AI Accelerates Full-Stack Development: Building and Deploying an Intelligent Expense Tracker with Next.js and OpenAI

A recent live demonstration illustrated the accelerated development and deployment of a full-stack expense tracker application, significantly leveraging AI-driven tooling. The project, built from scratch and immediately deployed, showcased a workflow where AI facilitates backend, frontend, and database integration. A core feature of the application is its intelligent receipt scanning capability, initially implementing Optical Character Recognition (OCR) via Tesseract.js for basic text extraction.
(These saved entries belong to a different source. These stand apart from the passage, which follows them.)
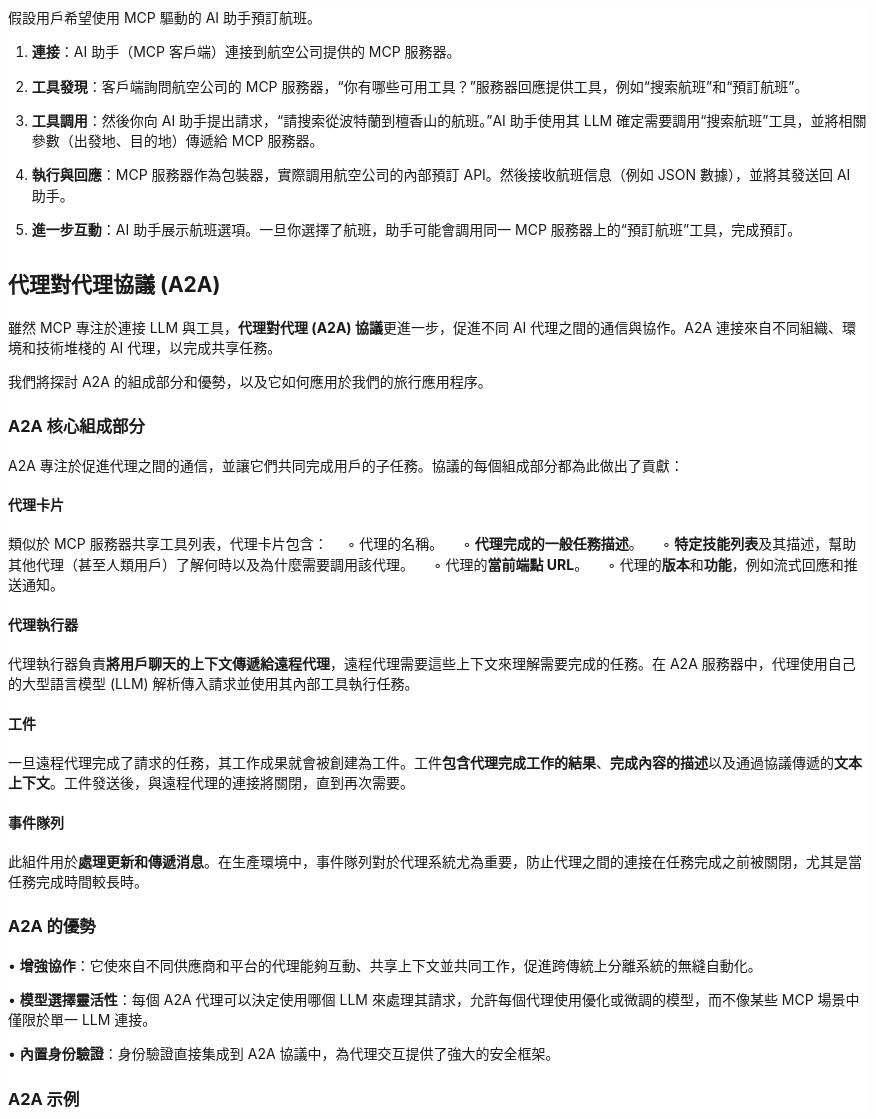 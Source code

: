 假設用戶希望使用 MCP 驅動的 AI 助手預訂航班。

1. **連接**：AI 助手（MCP 客戶端）連接到航空公司提供的 MCP 服務器。

2. **工具發現**：客戶端詢問航空公司的 MCP 服務器，“你有哪些可用工具？”服務器回應提供工具，例如“搜索航班”和“預訂航班”。

3. **工具調用**：然後你向 AI 助手提出請求，“請搜索從波特蘭到檀香山的航班。”AI 助手使用其 LLM 確定需要調用“搜索航班”工具，並將相關參數（出發地、目的地）傳遞給 MCP 服務器。

4. **執行與回應**：MCP 服務器作為包裝器，實際調用航空公司的內部預訂 API。然後接收航班信息（例如 JSON 數據），並將其發送回 AI 助手。

5. **進一步互動**：AI 助手展示航班選項。一旦你選擇了航班，助手可能會調用同一 MCP 服務器上的“預訂航班”工具，完成預訂。

## 代理對代理協議 (A2A)

雖然 MCP 專注於連接 LLM 與工具，**代理對代理 (A2A) 協議**更進一步，促進不同 AI 代理之間的通信與協作。A2A 連接來自不同組織、環境和技術堆棧的 AI 代理，以完成共享任務。

我們將探討 A2A 的組成部分和優勢，以及它如何應用於我們的旅行應用程序。

### A2A 核心組成部分

A2A 專注於促進代理之間的通信，並讓它們共同完成用戶的子任務。協議的每個組成部分都為此做出了貢獻：

#### 代理卡片

類似於 MCP 服務器共享工具列表，代理卡片包含：
    ◦ 代理的名稱。
    ◦ **代理完成的一般任務描述**。
    ◦ **特定技能列表**及其描述，幫助其他代理（甚至人類用戶）了解何時以及為什麼需要調用該代理。
    ◦ 代理的**當前端點 URL**。
    ◦ 代理的**版本**和**功能**，例如流式回應和推送通知。

#### 代理執行器

代理執行器負責**將用戶聊天的上下文傳遞給遠程代理**，遠程代理需要這些上下文來理解需要完成的任務。在 A2A 服務器中，代理使用自己的大型語言模型 (LLM) 解析傳入請求並使用其內部工具執行任務。

#### 工件

一旦遠程代理完成了請求的任務，其工作成果就會被創建為工件。工件**包含代理完成工作的結果**、**完成內容的描述**以及通過協議傳遞的**文本上下文**。工件發送後，與遠程代理的連接將關閉，直到再次需要。

#### 事件隊列

此組件用於**處理更新和傳遞消息**。在生產環境中，事件隊列對於代理系統尤為重要，防止代理之間的連接在任務完成之前被關閉，尤其是當任務完成時間較長時。

### A2A 的優勢

• **增強協作**：它使來自不同供應商和平台的代理能夠互動、共享上下文並共同工作，促進跨傳統上分離系統的無縫自動化。

• **模型選擇靈活性**：每個 A2A 代理可以決定使用哪個 LLM 來處理其請求，允許每個代理使用優化或微調的模型，而不像某些 MCP 場景中僅限於單一 LLM 連接。

• **內置身份驗證**：身份驗證直接集成到 A2A 協議中，為代理交互提供了強大的安全框架。

### A2A 示例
This evolved into a more sophisticated system utilizing OpenAI’s GPT-4o API, which not only performs OCR but also automatically categorizes expenses (e.g., “food,” “construction”) by intelligently interpreting invoice contents. Images are stored and managed through Cloudinary, ensuring robust handling of uploaded receipts.
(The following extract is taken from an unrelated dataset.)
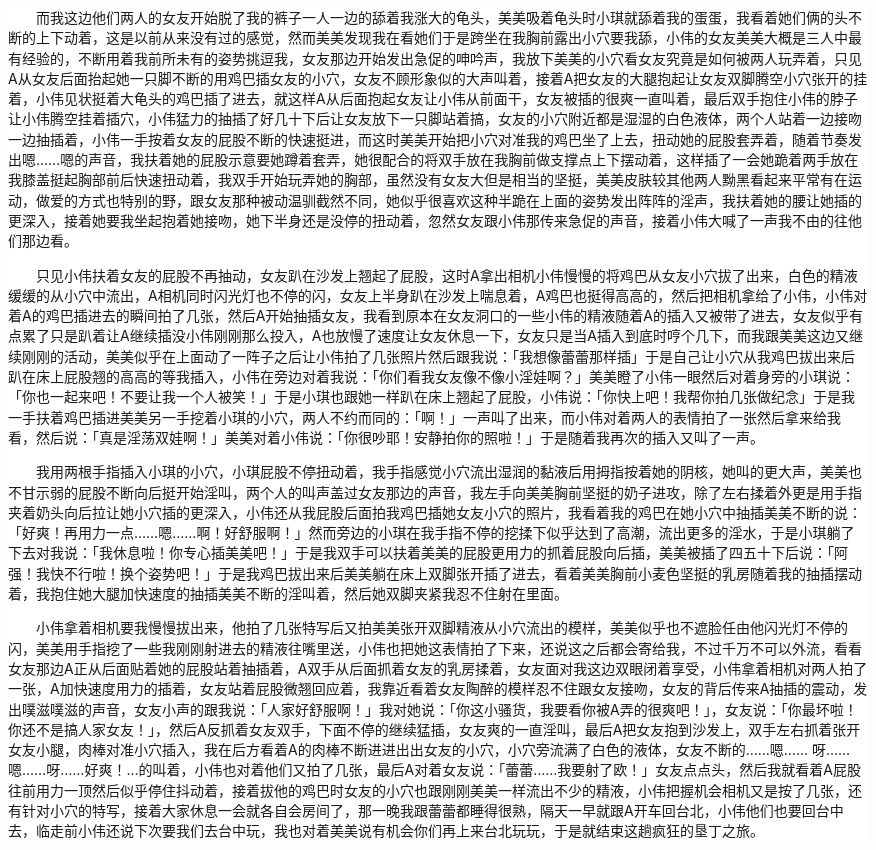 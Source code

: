 　　而我这边他们两人的女友开始脱了我的裤子一人一边的舔着我涨大的龟头，美美吸着龟头时小琪就舔着我的蛋蛋，我看着她们俩的头不断的上下动着，这是以前从来没有过的感觉，然而美美发现我在看她们于是跨坐在我胸前露出小穴要我舔，小伟的女友美美大概是三人中最有经验的，不断用着我前所未有的姿势挑逗我，女友那边开始发出急促的呻吟声，我放下美美的小穴看女友究竟是如何被两人玩弄着，只见A从女友后面抬起她一只脚不断的用鸡巴插女友的小穴，女友不顾形象似的大声叫着，接着A把女友的大腿抱起让女友双脚腾空小穴张开的挂着，小伟见状挺着大龟头的鸡巴插了进去，就这样A从后面抱起女友让小伟从前面干，女友被插的很爽一直叫着，最后双手抱住小伟的脖子让小伟腾空挂着插穴，小伟猛力的抽插了好几十下后让女友放下一只脚站着搞，女友的小穴附近都是湿湿的白色液体，两个人站着一边接吻一边抽插着，小伟一手按着女友的屁股不断的快速挺进，而这时美美开始把小穴对准我的鸡巴坐了上去，扭动她的屁股套弄着，随着节奏发出嗯……嗯的声音，我扶着她的屁股示意要她蹲着套弄，她很配合的将双手放在我胸前做支撑点上下摆动着，这样插了一会她跪着两手放在我膝盖挺起胸部前后快速扭动着，我双手开始玩弄她的胸部，虽然没有女友大但是相当的坚挺，美美皮肤较其他两人黝黑看起来平常有在运动，做爱的方式也特别的野，跟女友那种被动温驯截然不同，她似乎很喜欢这种半跪在上面的姿势发出阵阵的淫声，我扶着她的腰让她插的更深入，接着她要我坐起抱着她接吻，她下半身还是没停的扭动着，忽然女友跟小伟那传来急促的声音，接着小伟大喊了一声我不由的往他们那边看。

　　只见小伟扶着女友的屁股不再抽动，女友趴在沙发上翘起了屁股，这时A拿出相机小伟慢慢的将鸡巴从女友小穴拔了出来，白色的精液缓缓的从小穴中流出，A相机同时闪光灯也不停的闪，女友上半身趴在沙发上喘息着，A鸡巴也挺得高高的，然后把相机拿给了小伟，小伟对着A的鸡巴插进去的瞬间拍了几张，然后A开始抽插女友，我看到原本在女友洞口的一些小伟的精液随着A的插入又被带了进去，女友似乎有点累了只是趴着让A继续插没小伟刚刚那么投入，A也放慢了速度让女友休息一下，女友只是当A插入到底时哼个几下，而我跟美美这边又继续刚刚的活动，美美似乎在上面动了一阵子之后让小伟拍了几张照片然后跟我说：「我想像蕾蕾那样插」于是自己让小穴从我鸡巴拔出来后趴在床上屁股翘的高高的等我插入，小伟在旁边对着我说：「你们看我女友像不像小淫娃啊？」美美瞪了小伟一眼然后对着身旁的小琪说：「你也一起来吧！不要让我一个人被笑！」于是小琪也跟她一样趴在床上翘起了屁股，小伟说：「你快上吧！我帮你拍几张做纪念」于是我一手扶着鸡巴插进美美另一手挖着小琪的小穴，两人不约而同的：「啊！」一声叫了出来，而小伟对着两人的表情拍了一张然后拿来给我看，然后说：「真是淫荡双娃啊！」美美对着小伟说：「你很吵耶！安静拍你的照啦！」于是随着我再次的插入又叫了一声。

　　我用两根手指插入小琪的小穴，小琪屁股不停扭动着，我手指感觉小穴流出湿润的黏液后用拇指按着她的阴核，她叫的更大声，美美也不甘示弱的屁股不断向后挺开始淫叫，两个人的叫声盖过女友那边的声音，我左手向美美胸前坚挺的奶子进攻，除了左右揉着外更是用手指夹着奶头向后拉让她小穴插的更深入，小伟还从我屁股后面拍我鸡巴插她女友小穴的照片，我看着我的鸡巴在她小穴中抽插美美不断的说：「好爽！再用力一点……嗯……啊！好舒服啊！」然而旁边的小琪在我手指不停的挖揉下似乎达到了高潮，流出更多的淫水，于是小琪躺了下去对我说：「我休息啦！你专心插美美吧！」于是我双手可以扶着美美的屁股更用力的抓着屁股向后插，美美被插了四五十下后说：「阿强！我快不行啦！换个姿势吧！」于是我鸡巴拔出来后美美躺在床上双脚张开插了进去，看着美美胸前小麦色坚挺的乳房随着我的抽插摆动着，我抱住她大腿加快速度的抽插美美不断的淫叫着，然后她双脚夹紧我忍不住射在里面。

　　小伟拿着相机要我慢慢拔出来，他拍了几张特写后又拍美美张开双脚精液从小穴流出的模样，美美似乎也不遮脸任由他闪光灯不停的闪，美美用手指挖了一些我刚刚射进去的精液往嘴里送，小伟也把她这表情拍了下来，还说这之后都会寄给我，不过千万不可以外流，看看女友那边A正从后面贴着她的屁股站着抽插着，A双手从后面抓着女友的乳房揉着，女友面对我这边双眼闭着享受，小伟拿着相机对两人拍了一张，A加快速度用力的插着，女友站着屁股微翘回应着，我靠近看着女友陶醉的模样忍不住跟女友接吻，女友的背后传来A抽插的震动，发出噗滋噗滋的声音，女友小声的跟我说：「人家好舒服啊！」我对她说：「你这小骚货，我要看你被A弄的很爽吧！」，女友说：「你最坏啦！你还不是搞人家女友！」，然后A反抓着女友双手，下面不停的继续猛插，女友爽的一直淫叫，最后A把女友抱到沙发上，双手左右抓着张开女友小腿，肉棒对准小穴插入，我在后方看着A的肉棒不断进进出出女友的小穴，小穴旁流满了白色的液体，女友不断的……嗯…… 呀……嗯……呀……好爽！…的叫着，小伟也对着他们又拍了几张，最后A对着女友说：「蕾蕾……我要射了欧！」女友点点头，然后我就看着A屁股往前用力一顶然后似乎停住抖动着，接着拔他的鸡巴时女友的小穴也跟刚刚美美一样流出不少的精液，小伟把握机会相机又是按了几张，还有针对小穴的特写，接着大家休息一会就各自会房间了，那一晚我跟蕾蕾都睡得很熟，隔天一早就跟A开车回台北，小伟他们也要回台中去，临走前小伟还说下次要我们去台中玩，我也对着美美说有机会你们再上来台北玩玩，于是就结束这趟疯狂的垦丁之旅。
The development process was orchestrated using Claude Code (or similar LLM-powered editors) to generate and modify the Next.js framework, serving both frontend and backend logic. Data modeling was handled with Prisma, initially on a local SQLite database, which was seamlessly migrated to a production-grade PostgreSQL instance for deployment. Version control was managed via GitHub, with the AI assistant automating commit and push operations. The entire application, including the Next.js web service and the PostgreSQL database, was deployed to a production environment using seenode, a cloud platform chosen for its ease of integration and cost-effectiveness. The demonstration concluded with post-deployment refinements such as dynamic category management, drag-and-drop file uploads, input debouncing, and Dark Mode integration, highlighting the iterative nature of AI-assisted development.